R/ml_test.R
In mltest: Classification Evaluation Metrics

Documented in ml_test

#' @title multi-class classifier evaluation metrics based on a confusion matrix (contingency table)
#'
#' @description Calculates multi-class classification evaluation metrics: balanced accuracy (\strong{balanced.accuracy}),
#' diagnostic odds ratio (\strong{DOR}), error rate (\strong{error.rate}), F.beta (\strong{F0.5}, \strong{F1} (F-measure, F-score), \strong{F2} with where beta is 0.5, 1 and 2 respectively),
#' false positive rate (\strong{FPR}), false negative rate (\strong{FNR}), false omission rate (\strong{FOR}), false discovery rate (\strong{FDR}),
#' geometric mean (\strong{geometric.mean}), \strong{Jaccard}, positive likelihood ratio (p+, LR(+) or simply \strong{L}),
#' negative likelihood ratio (p-, LR(-) or simply \strong{lambda}),  Matthews corellation coefficient (\strong{MCC}), markedness (\strong{MK}), negative predictive value (\strong{NPV}),
#' optimization precision \strong{OP}, \strong{precision}, \strong{recall} (sensitivity), \strong{specificity} and finally \strong{Youden}'s index.
#' The function calculates the aforementioned metrics from a confusion matrix (contingency matrix)

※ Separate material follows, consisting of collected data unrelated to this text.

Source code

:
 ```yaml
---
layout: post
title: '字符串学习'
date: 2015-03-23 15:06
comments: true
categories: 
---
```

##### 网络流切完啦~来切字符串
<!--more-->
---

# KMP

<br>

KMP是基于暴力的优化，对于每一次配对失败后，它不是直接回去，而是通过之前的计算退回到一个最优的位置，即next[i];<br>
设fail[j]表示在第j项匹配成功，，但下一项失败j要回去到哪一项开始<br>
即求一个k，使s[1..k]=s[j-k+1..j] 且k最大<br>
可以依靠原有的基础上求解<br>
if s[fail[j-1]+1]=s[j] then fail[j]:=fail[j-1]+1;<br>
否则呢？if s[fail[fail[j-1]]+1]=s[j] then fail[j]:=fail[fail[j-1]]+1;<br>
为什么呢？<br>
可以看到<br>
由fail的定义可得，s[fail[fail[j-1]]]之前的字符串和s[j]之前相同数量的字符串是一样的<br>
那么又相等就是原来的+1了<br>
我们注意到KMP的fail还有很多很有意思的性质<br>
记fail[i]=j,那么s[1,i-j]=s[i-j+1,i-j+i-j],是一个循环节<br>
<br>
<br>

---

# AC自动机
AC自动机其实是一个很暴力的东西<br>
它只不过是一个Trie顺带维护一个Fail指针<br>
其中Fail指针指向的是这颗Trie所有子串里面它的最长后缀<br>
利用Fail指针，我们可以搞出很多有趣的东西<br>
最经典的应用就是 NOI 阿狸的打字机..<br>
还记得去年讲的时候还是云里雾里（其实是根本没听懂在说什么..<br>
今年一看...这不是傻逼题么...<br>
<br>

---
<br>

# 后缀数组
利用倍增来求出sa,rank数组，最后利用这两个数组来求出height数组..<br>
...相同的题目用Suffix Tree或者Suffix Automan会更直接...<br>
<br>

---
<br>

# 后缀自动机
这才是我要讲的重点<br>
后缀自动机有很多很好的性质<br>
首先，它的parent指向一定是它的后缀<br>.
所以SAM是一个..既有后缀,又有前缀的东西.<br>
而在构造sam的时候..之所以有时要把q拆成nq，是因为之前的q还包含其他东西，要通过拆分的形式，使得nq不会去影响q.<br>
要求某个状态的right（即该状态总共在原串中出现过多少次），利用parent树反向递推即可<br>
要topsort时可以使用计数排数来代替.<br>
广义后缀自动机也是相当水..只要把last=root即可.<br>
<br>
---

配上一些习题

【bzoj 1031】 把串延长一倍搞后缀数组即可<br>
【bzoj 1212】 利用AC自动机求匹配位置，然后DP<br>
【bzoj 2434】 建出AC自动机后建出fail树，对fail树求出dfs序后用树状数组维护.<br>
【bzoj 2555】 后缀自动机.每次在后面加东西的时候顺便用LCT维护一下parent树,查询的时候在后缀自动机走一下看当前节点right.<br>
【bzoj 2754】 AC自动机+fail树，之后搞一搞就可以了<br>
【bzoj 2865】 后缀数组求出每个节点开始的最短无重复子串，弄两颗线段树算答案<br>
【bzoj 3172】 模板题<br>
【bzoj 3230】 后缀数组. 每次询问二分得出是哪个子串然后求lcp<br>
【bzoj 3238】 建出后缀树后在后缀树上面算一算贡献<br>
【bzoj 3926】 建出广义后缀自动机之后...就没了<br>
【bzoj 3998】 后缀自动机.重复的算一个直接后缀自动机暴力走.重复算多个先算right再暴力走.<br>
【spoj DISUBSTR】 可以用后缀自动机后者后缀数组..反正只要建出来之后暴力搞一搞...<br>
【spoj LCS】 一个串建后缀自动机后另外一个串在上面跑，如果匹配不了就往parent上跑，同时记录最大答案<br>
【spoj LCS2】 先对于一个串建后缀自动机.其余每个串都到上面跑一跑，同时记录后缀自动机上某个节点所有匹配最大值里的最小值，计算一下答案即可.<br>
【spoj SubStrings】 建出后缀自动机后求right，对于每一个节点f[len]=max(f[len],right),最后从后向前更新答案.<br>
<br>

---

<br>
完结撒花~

#' where \emph{TP}, \emph{TN}, \emph{FP} \emph{FN} are abbreviations for \emph{true positives}, \emph{true negatives},
#' \emph{false positives} and \emph{false negatives} respectively.
#'
#' @param predicted class labels predicted by the classifier model (a set of classes convertible into type factor with levels representing labels)
#'
#' @param true true class labels (a set of classes convertible into type factor of the same length and with the same levels as predicted)
#'
#' @param output.as.table the function returns all metrics except for \strong{accuracy} and \strong{error.rate} in a tabular format if this argument is set to \emph{TRUE}
#'
#' @author G. Dudnik
#'
#' @return the function returns a list of following metrics:
#'   \item{accuracy}{ = (TP+TN) / (TP+FP+TN+FN) \emph{(doesn't show up when output.as.table = TRUE)}}
#'   \item{balanced.accuracy}{ = (TP / (TP+FN)+TN / (TN+FP)) / 2 = (recall+specificity) / 2}
#'   \item{DOR}{ =  TP*TN / (FP*FN) = L / lambda}
#'   \item{error.rate}{ =  (FP+FN) / (TP+TN+FP+FN) = 1-accuracy \emph{(doesn't show up when output.as.table = TRUE)}}
#'   \item{F0.5}{ =  1.25*recall*precision/(0.25*precision+recall)}
#'   \item{F1}{ =  2*recall*precision / (precision+recall)}
#'   \item{F2}{ =  5*recall*precision / (4*precision+recall)}
#'   \item{FDR}{ =  1-precision}
#'   \item{FNR}{ =  1-recall}
#'   \item{FOR}{ =  1-NPV}
#'   \item{FPR}{ =  1-specificity}
#'   \item{geometric.mean}{ =  (recall*specificity)^0.5}
#'   \item{Jaccard}{ =  TP / (TP+FP+FN)}
#'   \item{L}{ =  recall / (1-specificity)}
#'   \item{lambda}{ =  (1-recall) / (specificity)}
#'   \item{MCC}{ =  (TP*TN-FP*FN) / (((TP+FP)*(TP+FN)*(TN+FP)*(TN+FN))^0.5)}
#'   \item{MK}{ =  precision + NPV - 1}
#'   \item{NPV}{ =  TN / (TN+FN)}
#'   \item{OP}{ =  accuracy - |recall-specificity| / (recall+specificity)}
#'   \item{precision}{ = TP / (TP+FP)}
#'   \item{recall}{ =  TP / (TP+FN)}
#'   \item{specificity}{ =  TN / (TN+FP)}
#'   \item{Youden}{ =  recall+specificity-1}
#'
#' @keywords utilities
#'
#' @references
#' \enumerate{
#'   \item Sasaki Y. (2007). The truth of the F-measure.:1–5. \url{https://www.researchgate.net/publication/268185911_The_truth_of_the_F-measure}.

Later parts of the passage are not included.